Saved entries
--------
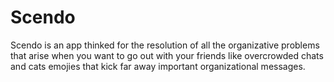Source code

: # Scendo
Scendo is an app thinked for the resolution of all the organizative problems that arise when you want to go out with your friends like overcrowded chats and cats emojies that kick far away important organizational messages.
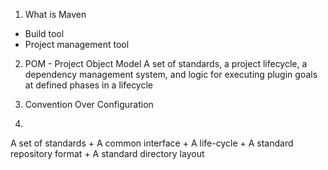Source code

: 1. What is Maven
  + Build tool
  + Project management tool

2. POM - Project Object Model
  A set of standards, a project lifecycle, a dependency management system, and logic for executing plugin goals at defined phases in a lifecycle

3. Convention Over Configuration

4.
  A set of standards
    + A common interface
    + A life-cycle
    + A standard repository format
    + A standard directory layout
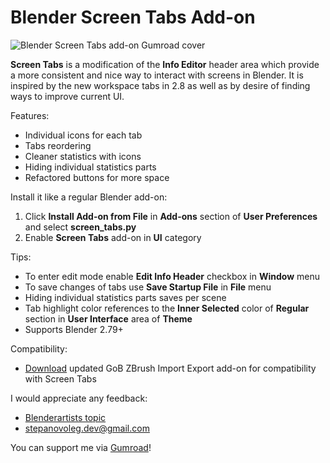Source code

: # Blender Screen Tabs Add-on

![Blender Screen Tabs add-on Gumroad cover](https://i.imgur.com/ND3tYkg.png)

**Screen Tabs** is a modification of the **Info Editor** header area which provide a more consistent and nice way to interact with screens in Blender.
It is inspired by the new workspace tabs in 2.8 as well as by desire of finding ways to improve current UI.

Features:
 - Individual icons for each tab
 - Tabs reordering
 - Cleaner statistics with icons
 - Hiding individual statistics parts
 - Refactored buttons for more space

Install it like a regular Blender add-on:
 1. Click **Install Add-on from File** in **Add-ons** section of **User Preferences** and select **screen_tabs.py**
 2. Enable **Screen Tabs** add-on in **UI** category

Tips:
 - To enter edit mode enable **Edit Info Header** checkbox in **Window** menu
 - To save changes of tabs use **Save Startup File** in **File** menu
 - Hiding individual statistics parts saves per scene
 - Tab highlight color references to the **Inner Selected** color of **Regular** section in **User Interface** area of **Theme**
 - Supports Blender 2.79+

Compatibility:
 - [Download](http://bit.ly/2QTMhuq) updated GoB ZBrush Import Export add-on for compatibility with Screen Tabs

I would appreciate any feedback:
 - [Blenderartists topic](http://bit.ly/Blenderartists-Screen-Tabs-Add-on)
 - stepanovoleg.dev@gmail.com

You can support me via [Gumroad](https://gum.co/GvjDu)!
--------
WHAT IS NEEDED =>
Could you write out the records again exactly, omitting each image?

SOLUTION TO THIS PROBLEM =>
Source code

: # Scendo
Scendo is an app thinked for the resolution of all the organizative problems that arise when you want to go out with your friends like overcrowded chats and cats emojies that kick far away important organizational messages.
Source code

: 1. What is Maven
  + Build tool
  + Project management tool

2. POM - Project Object Model
  A set of standards, a project lifecycle, a dependency management system, and logic for executing plugin goals at defined phases in a lifecycle

3. Convention Over Configuration

4.
  A set of standards
    + A common interface
    + A life-cycle
    + A standard repository format
    + A standard directory layout
Source code

: # Blender Screen Tabs Add-on

![Blender Screen Tabs add-on Gumroad cover](https://i.imgur.com/ND3tYkg.png)

**Screen Tabs** is a modification of the **Info Editor** header area which provide a more consistent and nice way to interact with screens in Blender.
It is inspired by the new workspace tabs in 2.8 as well as by desire of finding ways to improve current UI.

Features:
 - Individual icons for each tab
 - Tabs reordering
 - Cleaner statistics with icons
 - Hiding individual statistics parts
 - Refactored buttons for more space

Install it like a regular Blender add-on:
 1. Click **Install Add-on from File** in **Add-ons** section of **User Preferences** and select **screen_tabs.py**
 2. Enable **Screen Tabs** add-on in **UI** category

Tips:
 - To enter edit mode enable **Edit Info Header** checkbox in **Window** menu
 - To save changes of tabs use **Save Startup File** in **File** menu
 - Hiding individual statistics parts saves per scene
 - Tab highlight color references to the **Inner Selected** color of **Regular** section in **User Interface** area of **Theme**
 - Supports Blender 2.79+

Compatibility:
 - [Download](http://bit.ly/2QTMhuq) updated GoB ZBrush Import Export add-on for compatibility with Screen Tabs

I would appreciate any feedback:
 - [Blenderartists topic](http://bit.ly/Blenderartists-Screen-Tabs-Add-on)
 - stepanovoleg.dev@gmail.com

You can support me via [Gumroad](https://gum.co/GvjDu)!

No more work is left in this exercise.